Hacker News new | past | comments | ask | show | jobs | submit login
My uncle's factorization algorithms (github.com/daoudclarke)
420 points by daoudc on Dec 27, 2011 | hide | past | favorite | 51 comments



This is very interesting. Thank you for devoting your time to putting this on the web. Otherwise it might have rotted in your attic!

It's unclear to me whether there is anything theoretically new in here yet. The algorithms are all familiar to me except for the P^2 + 1 and P^2 + P + 1 algorithms. But don't read too much into that. They are probably well known.

What I can tell you is that there is an extraordinary amount of work in implementing all those algorithms. I do this stuff for a living and it is a tremendously impressive feat for a single individual over any span of time.

I'd be interested in hearing how fast the MPQS is. The state of the art for factoring a number like 840931001586212064794450601167289569811131781103613687750579 on a single core is probably around 6s or so on a modern 2GHz x86 processor.

UBASIC already had a 32 bit x86 assembly optimised MPQS in it, and it performed pretty well actually. So it would be interesting if your uncle improved on that, especially if he had theoretical improvements.

The state of the art for the number field sieve should factor the 79 digit number here: http://www.loria.fr/~zimmerma/records/rsa.html in around 10-20 minutes on a single core, though in general the GNFS is for much larger integers. It seems unlikely that a little UBASIC program could manage those, however.

Having said that, I am still in shock that your uncle actually implemented the GNFS. That is a staggering accomplishment and is something to be genuinely impressed by.

I don't know if you have a gold mine there or the cutting edge life's work of someone from yesteryear.


OK, after some effort I got the first of the MPQS programs to compile. Unfortunately it fails with a runtime error so I can't evaluate it.

The program itself requires two files to exist before it can operate. Then it asks for the input number in base 10000 as a set of digits separated by spaces or returns.
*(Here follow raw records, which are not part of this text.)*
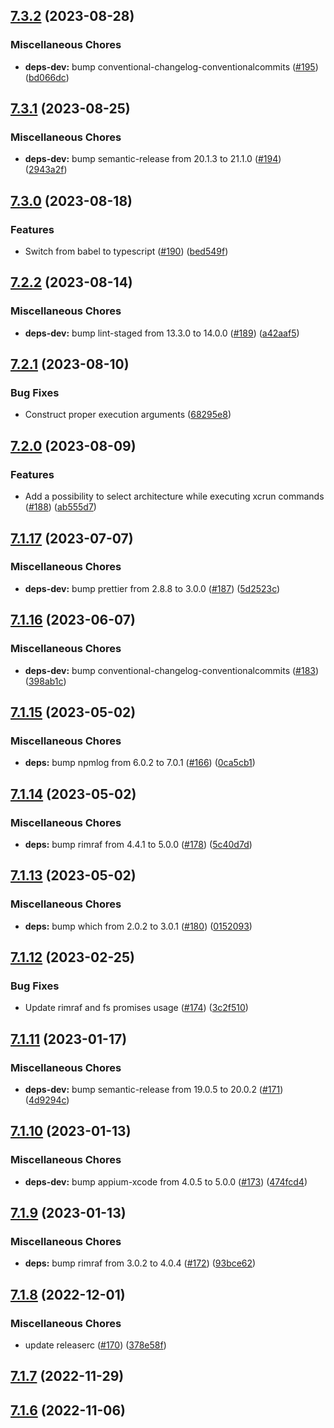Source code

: ## [7.3.2](https://github.com/appium/node-simctl/compare/v7.3.1...v7.3.2) (2023-08-28)


### Miscellaneous Chores

* **deps-dev:** bump conventional-changelog-conventionalcommits ([#195](https://github.com/appium/node-simctl/issues/195)) ([bd066dc](https://github.com/appium/node-simctl/commit/bd066dc151dd205d4da36c1f65b71478958d1d07))

## [7.3.1](https://github.com/appium/node-simctl/compare/v7.3.0...v7.3.1) (2023-08-25)


### Miscellaneous Chores

* **deps-dev:** bump semantic-release from 20.1.3 to 21.1.0 ([#194](https://github.com/appium/node-simctl/issues/194)) ([2943a2f](https://github.com/appium/node-simctl/commit/2943a2f27095a9df2ec5965d3dd9dbd82d4c26ad))

## [7.3.0](https://github.com/appium/node-simctl/compare/v7.2.2...v7.3.0) (2023-08-18)


### Features

* Switch from babel to typescript ([#190](https://github.com/appium/node-simctl/issues/190)) ([bed549f](https://github.com/appium/node-simctl/commit/bed549f4be5c0261ebc2e479fdbed68db963fc15))

## [7.2.2](https://github.com/appium/node-simctl/compare/v7.2.1...v7.2.2) (2023-08-14)


### Miscellaneous Chores

* **deps-dev:** bump lint-staged from 13.3.0 to 14.0.0 ([#189](https://github.com/appium/node-simctl/issues/189)) ([a42aaf5](https://github.com/appium/node-simctl/commit/a42aaf5698deadc722c909c1e505b8fbeccaecb4))

## [7.2.1](https://github.com/appium/node-simctl/compare/v7.2.0...v7.2.1) (2023-08-10)


### Bug Fixes

* Construct proper execution arguments ([68295e8](https://github.com/appium/node-simctl/commit/68295e8247c0b11620fc231cc7e5f4ec143e363d))

## [7.2.0](https://github.com/appium/node-simctl/compare/v7.1.17...v7.2.0) (2023-08-09)


### Features

* Add a possibility to select architecture while executing xcrun commands ([#188](https://github.com/appium/node-simctl/issues/188)) ([ab555d7](https://github.com/appium/node-simctl/commit/ab555d73d855991360af842f140a4164af50b6a6))

## [7.1.17](https://github.com/appium/node-simctl/compare/v7.1.16...v7.1.17) (2023-07-07)


### Miscellaneous Chores

* **deps-dev:** bump prettier from 2.8.8 to 3.0.0 ([#187](https://github.com/appium/node-simctl/issues/187)) ([5d2523c](https://github.com/appium/node-simctl/commit/5d2523c823b686c2cb4207200d4b582bfb88120f))

## [7.1.16](https://github.com/appium/node-simctl/compare/v7.1.15...v7.1.16) (2023-06-07)


### Miscellaneous Chores

* **deps-dev:** bump conventional-changelog-conventionalcommits ([#183](https://github.com/appium/node-simctl/issues/183)) ([398ab1c](https://github.com/appium/node-simctl/commit/398ab1c7893eb6ef23040462e7e8282faf6ecda9))

## [7.1.15](https://github.com/appium/node-simctl/compare/v7.1.14...v7.1.15) (2023-05-02)


### Miscellaneous Chores

* **deps:** bump npmlog from 6.0.2 to 7.0.1 ([#166](https://github.com/appium/node-simctl/issues/166)) ([0ca5cb1](https://github.com/appium/node-simctl/commit/0ca5cb17c5c19c551325a7f5f7b877895d27cad2))

## [7.1.14](https://github.com/appium/node-simctl/compare/v7.1.13...v7.1.14) (2023-05-02)


### Miscellaneous Chores

* **deps:** bump rimraf from 4.4.1 to 5.0.0 ([#178](https://github.com/appium/node-simctl/issues/178)) ([5c40d7d](https://github.com/appium/node-simctl/commit/5c40d7dd3e7d213210a67fd5067f26c0324ff255))

## [7.1.13](https://github.com/appium/node-simctl/compare/v7.1.12...v7.1.13) (2023-05-02)


### Miscellaneous Chores

* **deps:** bump which from 2.0.2 to 3.0.1 ([#180](https://github.com/appium/node-simctl/issues/180)) ([0152093](https://github.com/appium/node-simctl/commit/0152093a7a2d3262d2da4c8f94c3b905bfbafce8))

## [7.1.12](https://github.com/appium/node-simctl/compare/v7.1.11...v7.1.12) (2023-02-25)


### Bug Fixes

* Update rimraf and fs promises usage ([#174](https://github.com/appium/node-simctl/issues/174)) ([3c2f510](https://github.com/appium/node-simctl/commit/3c2f5107dc51c92898afd44a0a2da99ddc65ed8b))

## [7.1.11](https://github.com/appium/node-simctl/compare/v7.1.10...v7.1.11) (2023-01-17)


### Miscellaneous Chores

* **deps-dev:** bump semantic-release from 19.0.5 to 20.0.2 ([#171](https://github.com/appium/node-simctl/issues/171)) ([4d9294c](https://github.com/appium/node-simctl/commit/4d9294c078e2746fd4d39f0d4f6ae8b572ad518b))

## [7.1.10](https://github.com/appium/node-simctl/compare/v7.1.9...v7.1.10) (2023-01-13)


### Miscellaneous Chores

* **deps-dev:** bump appium-xcode from 4.0.5 to 5.0.0 ([#173](https://github.com/appium/node-simctl/issues/173)) ([474fcd4](https://github.com/appium/node-simctl/commit/474fcd4a4c799edccd434793a8b002977bc05fd9))

## [7.1.9](https://github.com/appium/node-simctl/compare/v7.1.8...v7.1.9) (2023-01-13)


### Miscellaneous Chores

* **deps:** bump rimraf from 3.0.2 to 4.0.4 ([#172](https://github.com/appium/node-simctl/issues/172)) ([93bce62](https://github.com/appium/node-simctl/commit/93bce628ff65f53695f1c91a0cc13ed01428c3b9))

## [7.1.8](https://github.com/appium/node-simctl/compare/v7.1.7...v7.1.8) (2022-12-01)


### Miscellaneous Chores

* update releaserc ([#170](https://github.com/appium/node-simctl/issues/170)) ([378e58f](https://github.com/appium/node-simctl/commit/378e58fdfe10f163aaf0e2be510c12d20d440c17))

## [7.1.7](https://github.com/appium/node-simctl/compare/v7.1.6...v7.1.7) (2022-11-29)

## [7.1.6](https://github.com/appium/node-simctl/compare/v7.1.5...v7.1.6) (2022-11-06)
This is pretty bizarre by today's standards.

It does succeed in factoring very tiny numbers, but it seems to have bugs which prevent it from working for large numbers.

The double large prime variant of the MPQS seems to allow numbers up to a pretty small bound. This strongly indicates that it is not competitive.

I'll see if I can get anywhere with the double large prime variant version (edit: I tried the second program and it fails with the same runtime error), but given the extremely poor state of the code (no comments, full of gotos, no indication of structure, no documentation, no test suite, buggy, very poor interface, etc.) I would say this code is not going to be particularly interesting to modern day researchers.

At the same time, it is a tremendously amazing accomplishment that one man essentially toiled away in secret and created a massive number theory library like this! When I google his name I find nothing. Was he associated with an institution? Did he publish any papers? I know he didn't use the web, so that explains why he doesn't have a web presence, but it is odd not to find him referred to anywhere. Or am I just looking in the wrong place?


He didn't publish any papers that I'm aware of, and he wasn't associated with an institution. I'm hoping to write a short biography at some time.


Looking through the code I see a lot of references to a group of japanese researchers. See for example this file which references "A.KUDO & Y.KIDA" and is complete with japanese comments. https://github.com/daoudclarke/wartonlegacy/blob/master/src/...

Looks like K.Aoki (Kazumaro Aoki) A.KUDO & Y.KIDA used to post to academic factorization related mailing lists see: http://www.loria.fr/~zimmerma/records/6353


Kida wrote UBASIC I believe.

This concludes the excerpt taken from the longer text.